Seth Maislin's Indexing Blog

02 August 2006

We're lost without an information education

A few years ago, one chapter of the American Society of Indexers created a bumper sticker: "If you don't teach your children about indexing, who will?" Now that my daughter is old enough to repeat words if I ask her to -- "Say cucumber." "Kuku." -- I tried one of my job words on her.

"Say index," I said.
"Icks," she replied.

Given how my colleague Rachel taught her three-year-old to recite how bad a book is if it doesn't have an index, it seems I have some work to do. My daughter shouldn't respond to indexing with icks.

In the United States, children learn about indexes when they are old enough to visit the school library and get instruction on how to use its resources. And while many of the printed card catalogs of my youth have been replaced with computer systems, students are still taught how to use the indexes in the backs of some books. After that, their indexing education is complete. They probably never talk about indexing with the librarian again.

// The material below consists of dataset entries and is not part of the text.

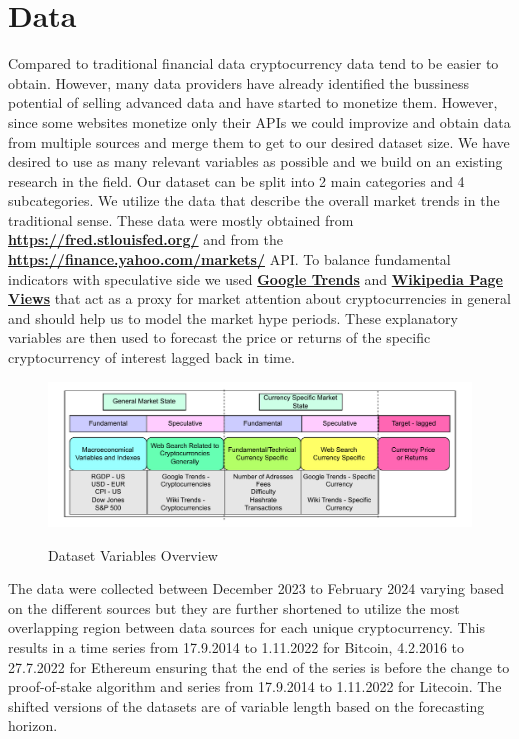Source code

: \chapter{Data}
\label{chap:three}

Compared to traditional financial data cryptocurrency data tend to be easier
to obtain. However, many data providers have already identified the bussiness 
potential of selling advanced data and have started to monetize them. However,
since some
websites monetize only their APIs we could improvize and obtain data from 
multiple sources and merge them to get to our desired dataset size. We have
desired to use as many relevant variables as possible and we build on
an existing research in the field.
Our dataset can be split into 2 main categories and 4 subcategories.
We utilize the data that describe the overall market trends in the traditional
sense. These data were mostly obtained from \textbf{\href{https://fred.stlouisfed.org/}{https://fred.stlouisfed.org/}}
and from the 
\textbf{\href{https://finance.yahoo.com/markets/}{https://finance.yahoo.com/markets/}} API.
To balance fundamental indicators with speculative side we used \textbf{\href{https://trends.google.com/trends/}{Google Trends}}
and \textbf{\href{https://pageviews.wmcloud.org/}{Wikipedia Page Views}} 
that act as a proxy for market attention about cryptocurrencies in general 
and should help us to model the market hype periods. These explanatory
variables are then used to forecast the price or returns of the specific cryptocurrency
of interest lagged back in time.

\begin{figure}[!h]
    \centering
    \caption{Dataset Variables Overview}
        \includegraphics[width=1\textwidth]{Figures/dataset_description.drawio.pdf}
    \label{fig:dataset_description}
\end{figure}


The data were collected between December 2023 to February 2024 varying 
based on
the different sources but they are further shortened to utilize the most
overlapping region between data sources for each unique cryptocurrency.
This results in a time series from 17.9.2014 to 1.11.2022 for Bitcoin, 4.2.2016
to 27.7.2022 for Ethereum ensuring that the end of the series is 
before the change to proof-of-stake algorithm and series from 17.9.2014 to 1.11.2022
for Litecoin. The shifted versions of the datasets are of variable length based
on the forecasting horizon. 
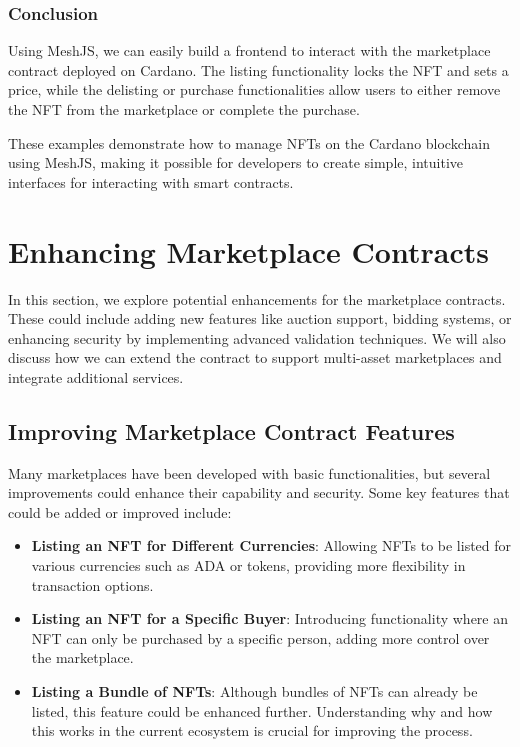 \subsubsection{Conclusion}

Using MeshJS, we can easily build a frontend to interact with the marketplace contract deployed on Cardano. The listing functionality locks the NFT and sets a price, while the delisting or purchase functionalities allow users to either remove the NFT from the marketplace or complete the purchase.

These examples demonstrate how to manage NFTs on the Cardano blockchain using MeshJS, making it possible for developers to create simple, intuitive interfaces for interacting with smart contracts.


\section{Enhancing Marketplace Contracts}

In this section, we explore potential enhancements for the marketplace contracts. These could include adding new features like auction support, bidding systems, or enhancing security by implementing advanced validation techniques. We will also discuss how we can extend the contract to support multi-asset marketplaces and integrate additional services.

\subsection{Improving Marketplace Contract Features}

Many marketplaces have been developed with basic functionalities, but several improvements could enhance their capability and security. Some key features that could be added or improved include:

\begin{itemize}
    \item \textbf{Listing an NFT for Different Currencies}: Allowing NFTs to be listed for various currencies such as ADA or tokens, providing more flexibility in transaction options.
    \item \textbf{Listing an NFT for a Specific Buyer}: Introducing functionality where an NFT can only be purchased by a specific person, adding more control over the marketplace.
    \item \textbf{Listing a Bundle of NFTs}: Although bundles of NFTs can already be listed, this feature could be enhanced further. Understanding why and how this works in the current ecosystem is crucial for improving the process.
\end{itemize}

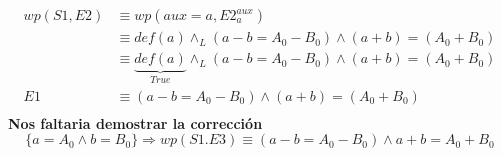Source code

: \begin{align*}
wp (S1, E2)  &\equiv wp ( aux= a, E2_{a}^{aux})   \\
&\equiv def (a)  \wedge_L (a-b = A_0 - B_0) \wedge (a + b ) = (A_0 + B_0 ) \\
&\equiv \underbrace{ def (a)}_{True}  \wedge_L (a-b = A_0 - B_0) \wedge (a + b ) = (A_0 + B_0 ) \\
E1 &\equiv (a-b = A_0 - B_0) \wedge (a + b ) = (A_0 + B_0 )\\
\end{align*}
\textbf{Nos faltaria demostrar la correcci\'on} \\
\begin{equation}
\{ a=A_0 \wedge b=B_0 \} \Rightarrow wp(S1.E3) \equiv  (a-b=A_0-B_0) \wedge a+b = A_0+B_0
\end{equation}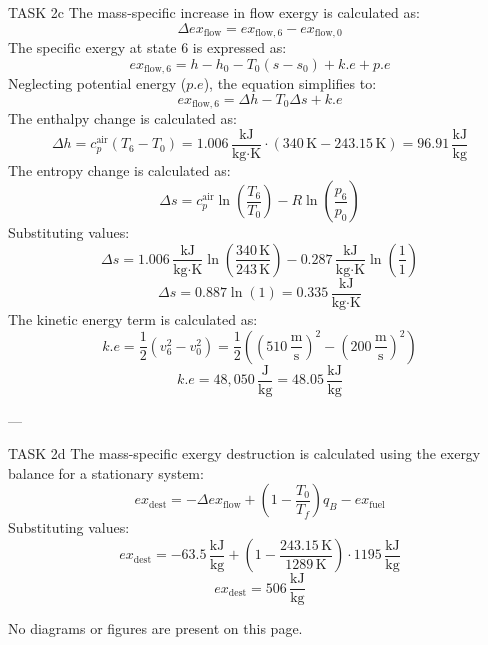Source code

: TASK 2c  
The mass-specific increase in flow exergy is calculated as:  
\[
\Delta ex_{\text{flow}} = ex_{\text{flow},6} - ex_{\text{flow},0}
\]  
The specific exergy at state 6 is expressed as:  
\[
ex_{\text{flow},6} = h - h_0 - T_0 (s - s_0) + k.e + p.e
\]  
Neglecting potential energy (\(p.e\)), the equation simplifies to:  
\[
ex_{\text{flow},6} = \Delta h - T_0 \Delta s + k.e
\]  
The enthalpy change is calculated as:  
\[
\Delta h = c_p^{\text{air}} (T_6 - T_0) = 1.006 \, \frac{\text{kJ}}{\text{kg·K}} \cdot (340 \, \text{K} - 243.15 \, \text{K}) = 96.91 \, \frac{\text{kJ}}{\text{kg}}
\]  
The entropy change is calculated as:  
\[
\Delta s = c_p^{\text{air}} \ln\left(\frac{T_6}{T_0}\right) - R \ln\left(\frac{p_6}{p_0}\right)
\]  
Substituting values:  
\[
\Delta s = 1.006 \, \frac{\text{kJ}}{\text{kg·K}} \ln\left(\frac{340 \, \text{K}}{243 \, \text{K}}\right) - 0.287 \, \frac{\text{kJ}}{\text{kg·K}} \ln\left(\frac{1}{1}\right)
\]  
\[
\Delta s = 0.887 \ln(1) = 0.335 \, \frac{\text{kJ}}{\text{kg·K}}
\]  
The kinetic energy term is calculated as:  
\[
k.e = \frac{1}{2} (v_6^2 - v_0^2) = \frac{1}{2} \left((510 \, \frac{\text{m}}{\text{s}})^2 - (200 \, \frac{\text{m}}{\text{s}})^2\right)
\]  
\[
k.e = 48,050 \, \frac{\text{J}}{\text{kg}} = 48.05 \, \frac{\text{kJ}}{\text{kg}}
\]  

---

TASK 2d  
The mass-specific exergy destruction is calculated using the exergy balance for a stationary system:  
\[
ex_{\text{dest}} = -\Delta ex_{\text{flow}} + \left(1 - \frac{T_0}{T_f}\right) q_B - ex_{\text{fuel}}
\]  
Substituting values:  
\[
ex_{\text{dest}} = -63.5 \, \frac{\text{kJ}}{\text{kg}} + \left(1 - \frac{243.15 \, \text{K}}{1289 \, \text{K}}\right) \cdot 1195 \, \frac{\text{kJ}}{\text{kg}}
\]  
\[
ex_{\text{dest}} = 506 \, \frac{\text{kJ}}{\text{kg}}
\]  

No diagrams or figures are present on this page.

Though brief, even this index education is extremely important. Instinctively, children unfamiliar with indexes will look up information just as adults use a dictionary to look up spellings. For example, if you think deceive is spelled decieve, you'll go to the dictionary to look up decieve. Not finding it, you'll look for a neighboring word that looks somewhat similar, and discover the correct "deceive." In other words, you'll enter the dictionary looking for one word, but be satisfied with another. This is how children use indexes, too. They'll look up "Civil War," not find it, and be satisfied with "civil engineering." Then, of course, they'll fail.

(It is worth noting that adults demonstrate this behavior with indexes, too. I might attempt to look up "potatoes" in a cookbook, yet be satisfied with a result of "potatoes and yams.")

Meanwhile, adults don't instinctively understand the metaphor of things inside things inside things. The well-known marushka dolls, in which a large bowling-pin-shaped doll holds a smaller doll that holds another doll, and so on, is endlessly fascinating for children. As adults, we're fascinated by the plots to suspense novels. Each step along our way -- an uncovered doll, a turned page -- is built upon the past in a linear way. We follow events, from first to last, in linear sequence, and we succeed.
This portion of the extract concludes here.